Education is free from primary school until graduation from university. The University of Sulaimani opened in 1968 with instruction in Kurdish, Arabic, and English. It has faculties in engineering, agriculture, the arts, science, and medicine. The University was moved during the 1980s to Arbil, and is now known as the University of Salahadin.

A new University of Sulaimany was established in 1991, teaching in Kurdish, English and Arabic.

In 2007 the American University of Sulaimani, The American University of Iraq – Sulaimani (AUI-S) was a new addition to the American universities in the Middle East, holding its first classes in October 2007. Instruction is in English only.

In 2008 the University of Human Development was opened in Qaradax with three colleges and four departments. Its first year courses include law, politics, computer engineering and English language. More than 400 students have enrolled.

Economy

Construction of new hotels and mosques. Since 2003, Sulaymaniyah and other cities of Iraqi Kurdistan have seen an economic boom.

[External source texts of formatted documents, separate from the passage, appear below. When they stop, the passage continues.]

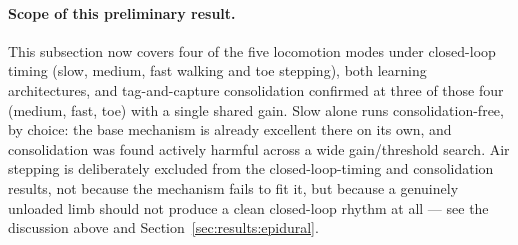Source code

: \paragraph{Scope of this preliminary result.} This subsection now covers
four of the five locomotion modes under closed-loop timing (slow, medium,
fast walking and toe stepping), both learning architectures, and
tag-and-capture consolidation confirmed at three of those four (medium,
fast, toe) with a single shared gain. Slow alone runs consolidation-free,
by choice: the base mechanism is already excellent there on its own, and
consolidation was found actively harmful across a wide gain/threshold
search. Air stepping is deliberately excluded from the closed-loop-timing
and consolidation results, not because the mechanism fails to fit it, but
because a genuinely unloaded limb should not produce a clean closed-loop
rhythm at all --- see the discussion above and
Section~\ref{sec:results:epidural}. 
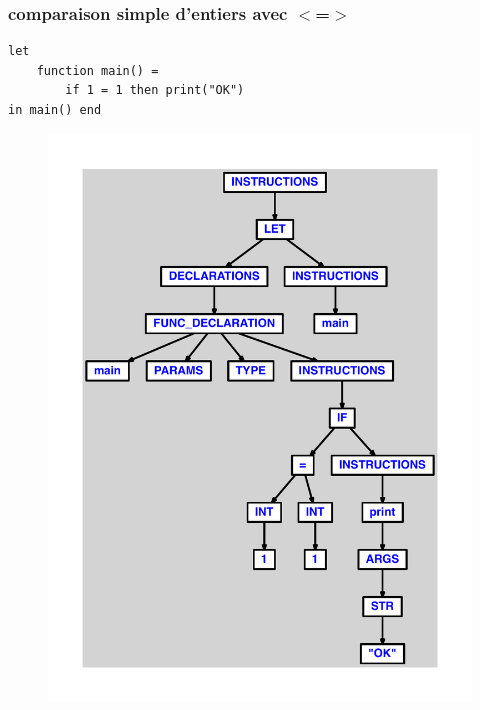 \documentclass{article}
\begin{document}
\subsubsection{comparaison simple d'entiers avec $ < $=$ > $}
\begin{lstlisting}
let
	function main() =
		if 1 = 1 then print("OK")
in main() end
\end{lstlisting}
\newpage
\begin{figure}[H]
\centering
\includegraphics[max width=\textwidth]{ast/ast_171.pdf}
\end{figure}
\newpage
\end{document}
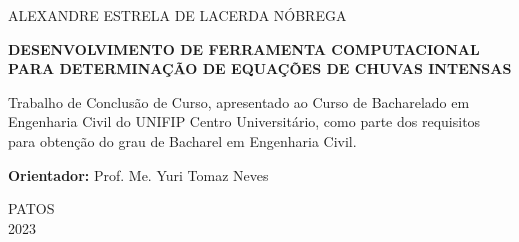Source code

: \thispagestyle{empty}
	
	\begin{center}
		ALEXANDRE ESTRELA DE LACERDA NÓBREGA
	\end{center}
	
	\vspace{3.5cm}
	
	\begin{center}
		{\large \textbf{DESENVOLVIMENTO DE FERRAMENTA COMPUTACIONAL PARA DETERMINAÇÃO DE EQUAÇÕES DE CHUVAS INTENSAS}}
	\end{center}
	
	\vspace{4cm}
	
	\begin{quoting}[rightmargin=0cm,leftmargin=8cm]
 
        \noindent Trabalho de Conclusão de Curso, apresentado ao Curso de Bacharelado em Engenharia Civil do UNIFIP Centro Universitário, como parte dos requisitos para obtenção do grau de Bacharel em Engenharia Civil.
		
		\vspace{6pt}
		
		\noindent \textbf{Orientador:} Prof. Me. Yuri Tomaz Neves
		
		\vspace{6pt}
		

	\end{quoting}
	
	\vfill
	
	\begin{center}
		PATOS \\
			2023
	\end{center}
	\newpage
	
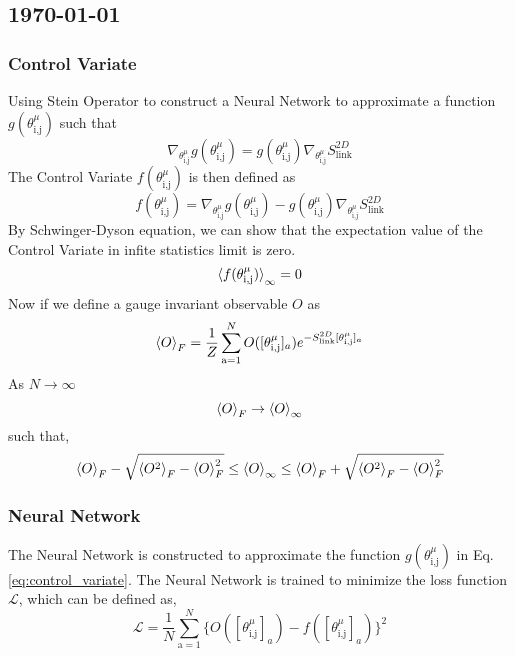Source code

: \begin{center}
\section*{\creationmonth}
\end{center}

\subsection*{\monthdayyeardate\today}

\subsubsection*{Control Variate}
Using Stein Operator to construct a Neural Network to approximate a function $g(\theta^{\mu}_{\text{i,j}})$ such that
\begin{equation}
    \nabla_{\theta^{\mu}_{\text{i,j}}}g(\theta^{\mu}_{\text{i,j}}) = g(\theta^{\mu}_{\text{i,j}})\nabla_{\theta^{\mu}_{\text{i,j}}}S_{\text{link}}^{2D}
    \label{eq:control_variate}
\end{equation}
The Control Variate $f(\theta^{\mu}_{\text{i,j}})$ is then defined as
\begin{equation}
    f(\theta^{\mu}_{\text{i,j}}) =
    \nabla_{\theta^{\mu}_{\text{i,j}}}g(\theta^{\mu}_{\text{i,j}}) - g(\theta^{\mu}_{\text{i,j}})\nabla_{\theta^{\mu}_{\text{i,j}}}S_{\text{link}}^{2D}
\end{equation}
By Schwinger-Dyson equation, we can show that the expectation value of the Control Variate in infite statistics limit is zero.
\begin{equation}
    \braket{f(\theta^{\mu}_{\text{i,j}})}_{\infty} = 0
\end{equation}
Now if we define a gauge invariant observable $O$ as
    \begin{equation}
        \braket{O}_F = \frac{1}{Z}\sum_{\text{a}=1}^{N}O([\theta^{\mu}_{\text{i,j}}]_a)e^{-S_{\text{link}}^{2D}[{\theta^{\mu}_{\text{i,j}}}]_a}
    \end{equation}
As $N\rightarrow\infty$ \begin{equation}
    \braket{O}_F \rightarrow \braket{O}_\infty
\end{equation}
such that,
\begin{equation}
    \braket{O}_F-\sqrt{\braket{O^2}_F - \braket{O}_F^2}\leq \braket{O}_\infty \leq \braket{O}_F+\sqrt{\braket{O^2}_F - \braket{O}_F^2} 
\end{equation}

\subsubsection*{Neural Network}
The Neural Network is constructed to approximate the function $g(\theta^{\mu}_{\text{i,j}})$ in Eq. \ref{eq:control_variate}. The Neural Network is trained to minimize the loss function $\mathcal{L}$, which can be defined as,
\begin{equation}
    \mathcal{L} = \frac{1}{N}\sum_{\text{a}=1}^{N}\{O([\theta^{\mu}_{\text{i,j}}]_a) - f([\theta^{\mu}_{\text{i,j}}]_a)\}^2
\end{equation}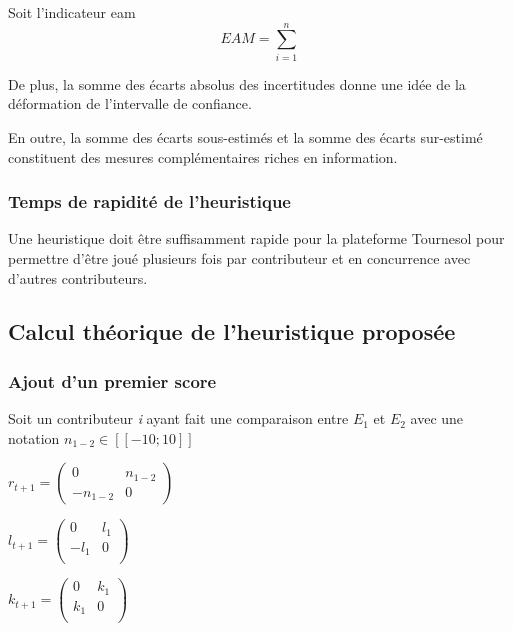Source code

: Soit l'indicateur \gls{eam}
\begin{equation}
EAM= \sum_{i=1}^{n}
\end{equation}



De plus, la somme des écarts absolus des incertitudes donne une idée de la déformation de l'intervalle de confiance.


En outre, la somme des écarts sous-estimés et la somme des écarts sur-estimé constituent des mesures complémentaires riches en information.

\subsubsection{Temps de rapidité de l'heuristique}

Une heuristique doit être suffisamment rapide pour la plateforme Tournesol pour permettre d'être joué plusieurs fois par contributeur et en concurrence avec d'autres contributeurs.


\subsection{Calcul théorique de l'heuristique proposée}

\subsubsection{Ajout d'un premier score}

Soit un contributeur \textit{i} ayant fait une comparaison entre $E_{1}$ et $E_{2}$ avec une notation $n_{1-2} \in [\![-10;10]\!]$

$r_{t+1}= \begin{pmatrix}
0 & n_{1-2} \\
-n_{1-2} & 0 
\end{pmatrix}$

$l_{t+1}= \begin{pmatrix}
0 & l_1 \\
-l_1 & 0 \\
\end{pmatrix}
$

$k_{t+1}= \begin{pmatrix}
0 & k_1 \\
k_1 & 0 \\
\end{pmatrix}
$


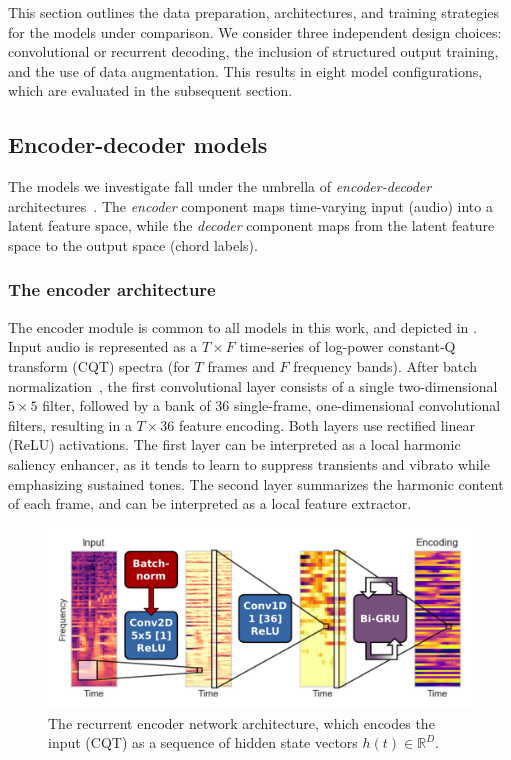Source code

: \documentclass{article}
\begin{document}

This section outlines the data preparation, architectures, and training strategies for the models under comparison.
We consider three independent design choices: convolutional or recurrent decoding, the inclusion of structured output training, and the use of data augmentation.
This results in eight model configurations, which are evaluated in the subsequent section.

\subsection{Encoder-decoder models}

The models we investigate fall under the umbrella of \emph{encoder-decoder} architectures~\cite{cho2015describing}.
The \emph{encoder} component maps time-varying input (audio) into a latent feature space, while the \emph{decoder} component maps from the latent feature space to the output space (chord labels).

\subsubsection{The encoder architecture}
The encoder module is common to all models in this work, and depicted in .
Input audio is represented as a $T\times F$ time-series of log-power constant-Q transform (CQT) spectra (for $T$ frames and $F$ frequency bands).
After batch normalization~\cite{ioffe2015batch}, the first convolutional layer consists of a single two-dimensional $5\times5$ filter, followed by a bank of $36$ single-frame, one-dimensional convolutional filters, resulting in a $T\times 36$ feature encoding.
Both layers use rectified linear (ReLU) activations.
The first layer can be interpreted as a local harmonic saliency enhancer, as it tends to learn to suppress transients and vibrato while emphasizing sustained tones.
The second layer summarizes the harmonic content of each frame, and can be interpreted as a local feature extractor.

\begin{figure}[t]
    \centering
    \includegraphics[width=\columnwidth]{encoder-r}
    \caption{The recurrent encoder network architecture, which encodes the input (CQT) as a sequence of hidden state vectors $h(t) \in \mathbb{R}^D$.\label{fig:encoder}}
\end{figure}
\end{document}
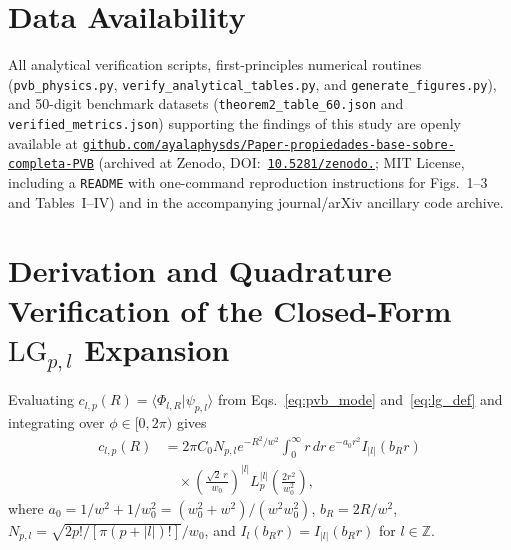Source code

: \documentclass[aps,pra,reprint,nofootinbib,floatfix,longbibliography]{revtex4-2}
\theoremstyle{remark}
\newcommand{\braket}[2]{\langle #1 | #2 \rangle}
\newcommand{\abs}[1]{\lvert #1 \rvert}
\begin{document}
\section*{Data Availability}
{\sloppy All analytical verification scripts, first-principles numerical routines (\texttt{pvb\_\allowbreak physics.py}, \texttt{verify\_\allowbreak analytical\_\allowbreak tables.py}, and \texttt{generate\_\allowbreak figures.py}), and 50-digit benchmark datasets (\texttt{theorem2\_\allowbreak table\_\allowbreak 60.json} and \texttt{verified\_\allowbreak metrics.json}) supporting the findings of this study are openly available at \href{https://github.com/ayalaphysds/Paper-propiedades-base-sobre-completa-PVB}{\texttt{github.com/\allowbreak ayalaphysds/\allowbreak Paper-\allowbreak propiedades-\allowbreak base-\allowbreak sobre-\allowbreak completa-\allowbreak PVB}} (archived at Zenodo, DOI:~\href{https://doi.org/10.5281/zenodo.24426770}{\texttt{10.5281/\allowbreak zenodo.}}; MIT License, including a \texttt{README} with one-command reproduction instructions for Figs.~1--3 and Tables~I--IV) and in the accompanying journal/arXiv ancillary code archive.\par}

\appendix

\section{Derivation and Quadrature Verification of the Closed-Form \texorpdfstring{$\mathrm{LG}_{p,l}$}{LG\_\{p,l\}} Expansion}
\label{app:lg_expansion}

Evaluating $c_{l,p}(R) = \braket{\Phi_{l,R}}{\psi_{p,l}}$ from Eqs.~\eqref{eq:pvb_mode} and~\eqref{eq:lg_def} and integrating over $\phi \in [0,2\pi)$ gives
\begin{align}
c_{l,p}(R) &= 2\pi C_0 N_{p,l} e^{-R^2/w^2} \int_0^\infty r\,dr\, e^{-a_0 r^2} I_{\abs{l}}(b_R r) \nonumber \\
&\quad \times \left(\frac{\sqrt{2}\,r}{w_0}\right)^{\abs{l}} L_p^{\abs{l}}\!\left(\frac{2r^2}{w_0^2}\right),
\label{eq:app_c_int}
\end{align}
where $a_0 = 1/w^2 + 1/w_0^2 = (w_0^2+w^2)/(w^2 w_0^2)$, $b_R = 2R/w^2$, $N_{p,l} = \sqrt{2p!/[\pi(p+\abs{l})!]}/w_0$, and $I_l(b_R r) = I_{\abs{l}}(b_R r)$ for $l \in \mathbb{Z}$.
\end{document}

Sulaymaniyah governorate has much fertile land such as the Sharazor and Bitwen plains which are considered two of the most fertile plains in the Middle East. Historically, Sulaymaniyah was mainly agricultural and one of Iraq's major suppliers of wheat and other agricultural products. Its role declined due to the policies of Saddam Hussein aimed at reducing the city's economical potential as it was a center of the Kurdish revolution. Saddam once stated that the "head of the serpent lies in Sulaymaniyah".[citation needed] Sulaymaniyah's economy today also relies on tourism and a number of small factories, most involved in the building trade. The city is known for its strong economic ties with Iran. The Chinese telecoms company Huawei has its Iraq office in Sulaimaniyah. The city is the headquarter of Asia cell the leading mobile operator in the country that covers the entire country.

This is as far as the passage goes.